Characterisation of genetic diversity for resistance and quality traits using molecular tools

Several decades of molecular studies in forage crops like Lolium revealed to some extent the genetic control of traits such as crown rust resistance, flowering time, vernalisation response, and water soluble carbohydrates. The first studies focussed on only a very limited genetic diversity, up to a dozen of alleles in a series of diverse linkage mapping populations, and identified major genes or QTLs with a major effect. In more complex traits such as dry matter yield and fodder quality where multiple physiological processes contribute to the phenotype, a greater number of genes are involved and the environment often has a masking effect on the genetic component of the trait.

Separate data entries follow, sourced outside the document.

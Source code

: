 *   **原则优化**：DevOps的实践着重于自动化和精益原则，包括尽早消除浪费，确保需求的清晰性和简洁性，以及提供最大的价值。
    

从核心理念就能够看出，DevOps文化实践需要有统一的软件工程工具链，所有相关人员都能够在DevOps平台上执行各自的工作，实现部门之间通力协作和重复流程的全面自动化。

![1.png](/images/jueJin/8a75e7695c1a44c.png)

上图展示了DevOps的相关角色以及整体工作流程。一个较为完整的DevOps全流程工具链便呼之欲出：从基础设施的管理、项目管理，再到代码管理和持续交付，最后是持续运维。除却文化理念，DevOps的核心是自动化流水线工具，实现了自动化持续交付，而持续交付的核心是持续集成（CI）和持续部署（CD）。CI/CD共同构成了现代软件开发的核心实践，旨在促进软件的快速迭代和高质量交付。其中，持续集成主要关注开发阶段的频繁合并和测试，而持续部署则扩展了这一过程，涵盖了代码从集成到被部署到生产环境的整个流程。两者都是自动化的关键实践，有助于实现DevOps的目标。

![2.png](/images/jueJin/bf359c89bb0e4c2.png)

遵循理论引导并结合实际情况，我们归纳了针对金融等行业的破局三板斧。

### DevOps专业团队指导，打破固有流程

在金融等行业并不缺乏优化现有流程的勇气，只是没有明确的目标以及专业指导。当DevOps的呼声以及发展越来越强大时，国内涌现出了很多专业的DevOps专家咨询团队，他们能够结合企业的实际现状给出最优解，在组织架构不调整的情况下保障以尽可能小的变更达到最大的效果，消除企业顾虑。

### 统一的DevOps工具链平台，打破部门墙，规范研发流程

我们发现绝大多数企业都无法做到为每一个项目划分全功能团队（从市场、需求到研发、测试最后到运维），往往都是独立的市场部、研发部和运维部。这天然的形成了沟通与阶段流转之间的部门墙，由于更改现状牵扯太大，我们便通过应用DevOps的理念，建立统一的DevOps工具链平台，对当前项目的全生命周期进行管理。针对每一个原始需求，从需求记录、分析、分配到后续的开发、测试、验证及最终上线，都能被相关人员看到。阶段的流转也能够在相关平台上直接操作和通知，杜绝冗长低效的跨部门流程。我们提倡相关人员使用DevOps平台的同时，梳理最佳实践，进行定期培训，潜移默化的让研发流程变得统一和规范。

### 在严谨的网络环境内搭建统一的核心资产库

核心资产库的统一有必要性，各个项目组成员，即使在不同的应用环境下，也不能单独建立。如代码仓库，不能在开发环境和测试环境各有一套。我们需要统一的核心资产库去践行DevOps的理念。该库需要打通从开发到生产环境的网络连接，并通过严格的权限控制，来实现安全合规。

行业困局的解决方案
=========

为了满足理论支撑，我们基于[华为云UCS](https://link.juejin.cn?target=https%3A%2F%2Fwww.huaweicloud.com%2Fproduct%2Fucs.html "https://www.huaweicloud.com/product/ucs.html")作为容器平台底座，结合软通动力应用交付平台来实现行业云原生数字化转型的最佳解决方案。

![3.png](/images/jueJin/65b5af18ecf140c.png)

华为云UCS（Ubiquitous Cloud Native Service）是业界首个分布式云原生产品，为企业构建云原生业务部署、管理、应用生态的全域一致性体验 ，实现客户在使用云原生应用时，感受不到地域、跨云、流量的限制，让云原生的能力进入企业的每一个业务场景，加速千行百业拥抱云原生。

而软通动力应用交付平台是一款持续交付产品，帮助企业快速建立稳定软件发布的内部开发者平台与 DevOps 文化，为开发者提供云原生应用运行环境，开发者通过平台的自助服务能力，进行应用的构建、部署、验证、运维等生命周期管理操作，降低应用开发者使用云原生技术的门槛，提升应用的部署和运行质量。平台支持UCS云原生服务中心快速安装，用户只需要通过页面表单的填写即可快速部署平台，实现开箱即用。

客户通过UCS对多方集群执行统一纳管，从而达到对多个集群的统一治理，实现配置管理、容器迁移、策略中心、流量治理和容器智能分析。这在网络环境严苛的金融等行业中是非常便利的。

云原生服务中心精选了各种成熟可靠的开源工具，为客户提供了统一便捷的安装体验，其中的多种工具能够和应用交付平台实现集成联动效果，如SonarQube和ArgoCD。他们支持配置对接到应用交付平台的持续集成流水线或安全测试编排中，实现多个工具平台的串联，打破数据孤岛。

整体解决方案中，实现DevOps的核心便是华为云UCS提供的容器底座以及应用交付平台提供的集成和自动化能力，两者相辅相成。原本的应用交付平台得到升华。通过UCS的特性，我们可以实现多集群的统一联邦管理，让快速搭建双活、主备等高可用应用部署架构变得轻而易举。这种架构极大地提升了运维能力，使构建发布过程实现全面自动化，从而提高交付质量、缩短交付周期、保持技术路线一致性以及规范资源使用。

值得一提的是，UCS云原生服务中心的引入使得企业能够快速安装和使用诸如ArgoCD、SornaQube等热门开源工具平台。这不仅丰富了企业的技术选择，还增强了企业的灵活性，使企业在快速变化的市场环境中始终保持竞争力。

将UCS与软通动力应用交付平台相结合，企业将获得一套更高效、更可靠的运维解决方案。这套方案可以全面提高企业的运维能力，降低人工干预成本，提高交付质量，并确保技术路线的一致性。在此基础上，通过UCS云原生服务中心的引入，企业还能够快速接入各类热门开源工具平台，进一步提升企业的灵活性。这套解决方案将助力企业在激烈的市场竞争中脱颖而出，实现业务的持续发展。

Unraveling the genetic control of these complex traits requires the use of populations with more genetic diversity and with shorter LD. It further requires the development of high resolution phenotyping methods and molecular tools to discover and screen a wider range of genetic diversity. The different research strategies used in these highly heterozygous cross-pollinating species shifted from constructing mapping populations with a very restricted number of alleles towards association mapping in a diverse collection of germplasm, or linkage mapping in highly structured and interlinked populations. With recent developments in high-throughput genotyping, phenotyping and advanced statistical approaches for highly heterozygous and genetic diverse species such as Lolium more genetic diversity can be screened and exploited to understand the genetic control of agronomic important complex traits. This shift towards high resolution molecular studies on complex traits using wide genetic diversity, opens new strategies for innovative breeding in forage crops.